Count how many lines in this material contain "swyx". The answer is that number alone.

Information shown below:

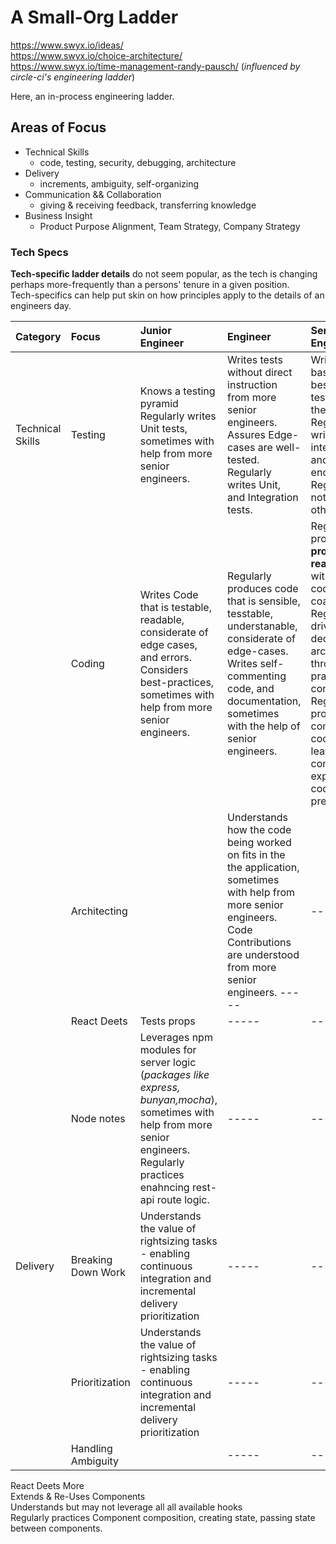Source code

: # A Small-Org Ladder

https://www.swyx.io/ideas/  
https://www.swyx.io/choice-architecture/  
https://www.swyx.io/time-management-randy-pausch/
(_influenced by circle-ci's engineering ladder_)

Here, an in-process engineering ladder.

## Areas of Focus

- Technical Skills
  - code, testing, security, debugging, architecture
- Delivery
  - increments, ambiguity, self-organizing
- Communication && Collaboration
  - giving & receiving feedback, transferring knowledge
- Business Insight
  - Product Purpose Alignment, Team Strategy, Company Strategy

### Tech Specs

**Tech-specific ladder details** do not seem popular, as the tech is changing perhaps more-frequently than a persons' tenure in a given position.  
Tech-specifics can help put skin on how principles apply to the details of an engineers day.

| Category         | Focus              | Junior Engineer                                                                                                                                                                              | Engineer                                                                                                                                                                                         | Senior Engineer                                                                                                                                                                                                                                                        |
| :--------------- | :----------------- | :------------------------------------------------------------------------------------------------------------------------------------------------------------------------------------------- | :----------------------------------------------------------------------------------------------------------------------------------------------------------------------------------------------- | :--------------------------------------------------------------------------------------------------------------------------------------------------------------------------------------------------------------------------------------------------------------------- |
| Technical Skills | Testing            | Knows a testing pyramid <br> Regularly writes Unit tests, sometimes with help from more senior engineers.                                                                                    | Writes tests without direct instruction from more senior engineers. <br> Assures Edge-cases are well-tested. <br> Regularly writes Unit, and Integration tests.                                  | Writes tests based on best-practice testing theories. <br> Regularly writes unit, integration, and end-to-end tests. <br> Regularly notice gaps in others' code.                                                                                                       |
|                  | Coding             | Writes Code that is testable, readable, considerate of edge cases, and errors. <br> Considers best-practices, sometimes with help from more senior engineers.                                | Regularly produces code that is sensible, tesstable, understanable, considerate of edge-cases. <br> Writes self-commenting code, and documentation, sometimes with the help of senior engineers. | Regularly produces **production-ready** code without direct code-hygene coaching. Regularly drives code decision and architecture through best-practice considerations. Regularly produces self-commenting code, and leaves comments explaining _why_ code is present. |
|                  | Architecting       |                                                                                                                                                                                              | Understands how the code being worked on fits in the the application, sometimes with help from more senior engineers. <br> Code Contributions are understood from more senior engineers. -----   | -----                                                                                                                                                                                                                                                                  |
|                  | React Deets        | Tests props                                                                                                                                                                                  | -----                                                                                                                                                                                            | -----                                                                                                                                                                                                                                                                  |
|                  | Node notes         | Leverages npm modules for server logic (_packages like express, bunyan,mocha_), sometimes with help from more senior engineers. <br> Regularly practices enahncing rest-api route logic.<br> | -----                                                                                                                                                                                            | -----                                                                                                                                                                                                                                                                  |
| Delivery         | Breaking Down Work | Understands the value of rightsizing tasks - enabling continuous integration and incremental delivery prioritization                                                                         | -----                                                                                                                                                                                            | -----                                                                                                                                                                                                                                                                  |
|                  | Prioritization     | Understands the value of rightsizing tasks - enabling continuous integration and incremental delivery prioritization                                                                         | -----                                                                                                                                                                                            | -----                                                                                                                                                                                                                                                                  |
|                  | Handling Ambiguity |                                                                                                                                                                                              | -----                                                                                                                                                                                            | -----                                                                                                                                                                                                                                                                  |

React Deets More
<br> Extends & Re-Uses Components <br> Understands but may not leverage all all available hooks <br> Regularly practices Component composition, creating state, passing state between components.
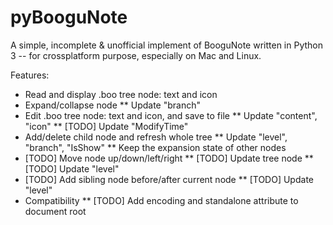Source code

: pyBooguNote
===========

A simple, incomplete &amp; unofficial implement of BooguNote written in Python 3
-- for crossplatform purpose, especially on Mac and Linux.

Features:
* Read and display .boo tree node: text and icon
* Expand/collapse node
** Update "branch"
* Edit .boo tree node: text and icon, and save to file
** Update "content", "icon"
** [TODO] Update "ModifyTime"
* Add/delete child node and refresh whole tree
** Update "level", "branch", "IsShow"
** Keep the expansion state of other nodes
* [TODO] Move node up/down/left/right
** [TODO] Update tree node
** [TODO] Update "level"
* [TODO] Add sibling node before/after current node
** [TODO] Update "level"
* Compatibility
** [TODO] Add encoding and standalone attribute to document root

End of Information shown.

=== Answer for this exercise ===
3